→ The data:

++++++++++

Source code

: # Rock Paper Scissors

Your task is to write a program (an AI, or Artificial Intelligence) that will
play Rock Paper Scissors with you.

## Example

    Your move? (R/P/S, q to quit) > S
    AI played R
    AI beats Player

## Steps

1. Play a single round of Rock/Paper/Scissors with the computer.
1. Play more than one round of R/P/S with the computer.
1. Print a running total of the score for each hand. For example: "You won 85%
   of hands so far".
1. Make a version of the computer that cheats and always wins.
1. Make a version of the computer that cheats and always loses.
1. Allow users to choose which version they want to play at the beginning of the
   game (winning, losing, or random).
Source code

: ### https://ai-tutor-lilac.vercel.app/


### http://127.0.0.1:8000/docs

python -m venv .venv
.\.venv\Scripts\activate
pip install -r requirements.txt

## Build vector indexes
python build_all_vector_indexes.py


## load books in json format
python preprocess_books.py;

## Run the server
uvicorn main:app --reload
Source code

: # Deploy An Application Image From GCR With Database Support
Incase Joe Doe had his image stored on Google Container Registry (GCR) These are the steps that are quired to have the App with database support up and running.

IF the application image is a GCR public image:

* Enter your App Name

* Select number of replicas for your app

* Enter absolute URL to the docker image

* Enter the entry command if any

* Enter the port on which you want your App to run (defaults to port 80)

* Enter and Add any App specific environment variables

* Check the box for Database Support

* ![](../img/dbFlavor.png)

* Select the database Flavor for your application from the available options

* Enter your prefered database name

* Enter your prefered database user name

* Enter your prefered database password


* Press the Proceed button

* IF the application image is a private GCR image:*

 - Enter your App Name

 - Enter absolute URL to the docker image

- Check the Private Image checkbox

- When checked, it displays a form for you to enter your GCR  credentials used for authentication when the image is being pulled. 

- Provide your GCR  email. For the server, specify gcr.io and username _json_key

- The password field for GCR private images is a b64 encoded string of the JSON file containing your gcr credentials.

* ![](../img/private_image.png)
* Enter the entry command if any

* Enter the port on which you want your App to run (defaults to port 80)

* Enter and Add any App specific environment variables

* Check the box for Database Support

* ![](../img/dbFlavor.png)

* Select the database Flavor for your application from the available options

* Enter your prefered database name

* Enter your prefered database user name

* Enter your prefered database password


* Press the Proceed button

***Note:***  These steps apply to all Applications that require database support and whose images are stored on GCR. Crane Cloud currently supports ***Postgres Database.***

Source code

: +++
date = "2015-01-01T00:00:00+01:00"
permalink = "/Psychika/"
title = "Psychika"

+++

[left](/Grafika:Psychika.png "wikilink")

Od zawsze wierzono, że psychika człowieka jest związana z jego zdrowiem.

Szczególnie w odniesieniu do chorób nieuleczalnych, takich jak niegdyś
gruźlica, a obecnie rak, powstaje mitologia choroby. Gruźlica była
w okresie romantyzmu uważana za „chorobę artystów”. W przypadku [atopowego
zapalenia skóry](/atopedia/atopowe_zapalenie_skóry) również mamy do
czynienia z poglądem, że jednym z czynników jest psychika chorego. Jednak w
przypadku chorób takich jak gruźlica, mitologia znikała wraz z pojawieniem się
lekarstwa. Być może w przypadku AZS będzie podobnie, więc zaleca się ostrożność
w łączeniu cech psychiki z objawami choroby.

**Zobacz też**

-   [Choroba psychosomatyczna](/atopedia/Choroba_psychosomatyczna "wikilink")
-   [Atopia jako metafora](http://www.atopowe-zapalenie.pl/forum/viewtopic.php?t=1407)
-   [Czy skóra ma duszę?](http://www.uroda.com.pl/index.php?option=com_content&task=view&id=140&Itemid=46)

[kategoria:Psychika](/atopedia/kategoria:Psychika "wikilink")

++++++++++

→ Task to complete:
Reproduce, exactly, all the lines shown above.

→ Solution to the problem:
Source code

: # Rock Paper Scissors

Your task is to write a program (an AI, or Artificial Intelligence) that will
play Rock Paper Scissors with you.

## Example

    Your move? (R/P/S, q to quit) > S
    AI played R
    AI beats Player

## Steps

1. Play a single round of Rock/Paper/Scissors with the computer.
1. Play more than one round of R/P/S with the computer.
1. Print a running total of the score for each hand. For example: "You won 85%
   of hands so far".
1. Make a version of the computer that cheats and always wins.
1. Make a version of the computer that cheats and always loses.
1. Allow users to choose which version they want to play at the beginning of the
   game (winning, losing, or random).
Source code

: ### https://ai-tutor-lilac.vercel.app/


### http://127.0.0.1:8000/docs

python -m venv .venv
.\.venv\Scripts\activate
pip install -r requirements.txt

## Build vector indexes
python build_all_vector_indexes.py


## load books in json format
python preprocess_books.py;

## Run the server
uvicorn main:app --reload
Source code

: # Deploy An Application Image From GCR With Database Support
Incase Joe Doe had his image stored on Google Container Registry (GCR) These are the steps that are quired to have the App with database support up and running.

IF the application image is a GCR public image:

* Enter your App Name

* Select number of replicas for your app

* Enter absolute URL to the docker image

* Enter the entry command if any

* Enter the port on which you want your App to run (defaults to port 80)

* Enter and Add any App specific environment variables

* Check the box for Database Support

* ![](../img/dbFlavor.png)

* Select the database Flavor for your application from the available options

* Enter your prefered database name

* Enter your prefered database user name

* Enter your prefered database password


* Press the Proceed button

* IF the application image is a private GCR image:*

 - Enter your App Name

 - Enter absolute URL to the docker image

- Check the Private Image checkbox

- When checked, it displays a form for you to enter your GCR  credentials used for authentication when the image is being pulled. 

- Provide your GCR  email. For the server, specify gcr.io and username _json_key

- The password field for GCR private images is a b64 encoded string of the JSON file containing your gcr credentials.

* ![](../img/private_image.png)
* Enter the entry command if any

* Enter the port on which you want your App to run (defaults to port 80)

* Enter and Add any App specific environment variables

* Check the box for Database Support

* ![](../img/dbFlavor.png)

* Select the database Flavor for your application from the available options

* Enter your prefered database name

* Enter your prefered database user name

* Enter your prefered database password


* Press the Proceed button

***Note:***  These steps apply to all Applications that require database support and whose images are stored on GCR. Crane Cloud currently supports ***Postgres Database.***

Source code

: +++
date = "2015-01-01T00:00:00+01:00"
permalink = "/Psychika/"
title = "Psychika"

+++

[left](/Grafika:Psychika.png "wikilink")

Od zawsze wierzono, że psychika człowieka jest związana z jego zdrowiem.

Szczególnie w odniesieniu do chorób nieuleczalnych, takich jak niegdyś
gruźlica, a obecnie rak, powstaje mitologia choroby. Gruźlica była
w okresie romantyzmu uważana za „chorobę artystów”. W przypadku [atopowego
zapalenia skóry](/atopedia/atopowe_zapalenie_skóry) również mamy do
czynienia z poglądem, że jednym z czynników jest psychika chorego. Jednak w
przypadku chorób takich jak gruźlica, mitologia znikała wraz z pojawieniem się
lekarstwa. Być może w przypadku AZS będzie podobnie, więc zaleca się ostrożność
w łączeniu cech psychiki z objawami choroby.

**Zobacz też**

-   [Choroba psychosomatyczna](/atopedia/Choroba_psychosomatyczna "wikilink")
-   [Atopia jako metafora](http://www.atopowe-zapalenie.pl/forum/viewtopic.php?t=1407)
-   [Czy skóra ma duszę?](http://www.uroda.com.pl/index.php?option=com_content&task=view&id=140&Itemid=46)

[kategoria:Psychika](/atopedia/kategoria:Psychika "wikilink")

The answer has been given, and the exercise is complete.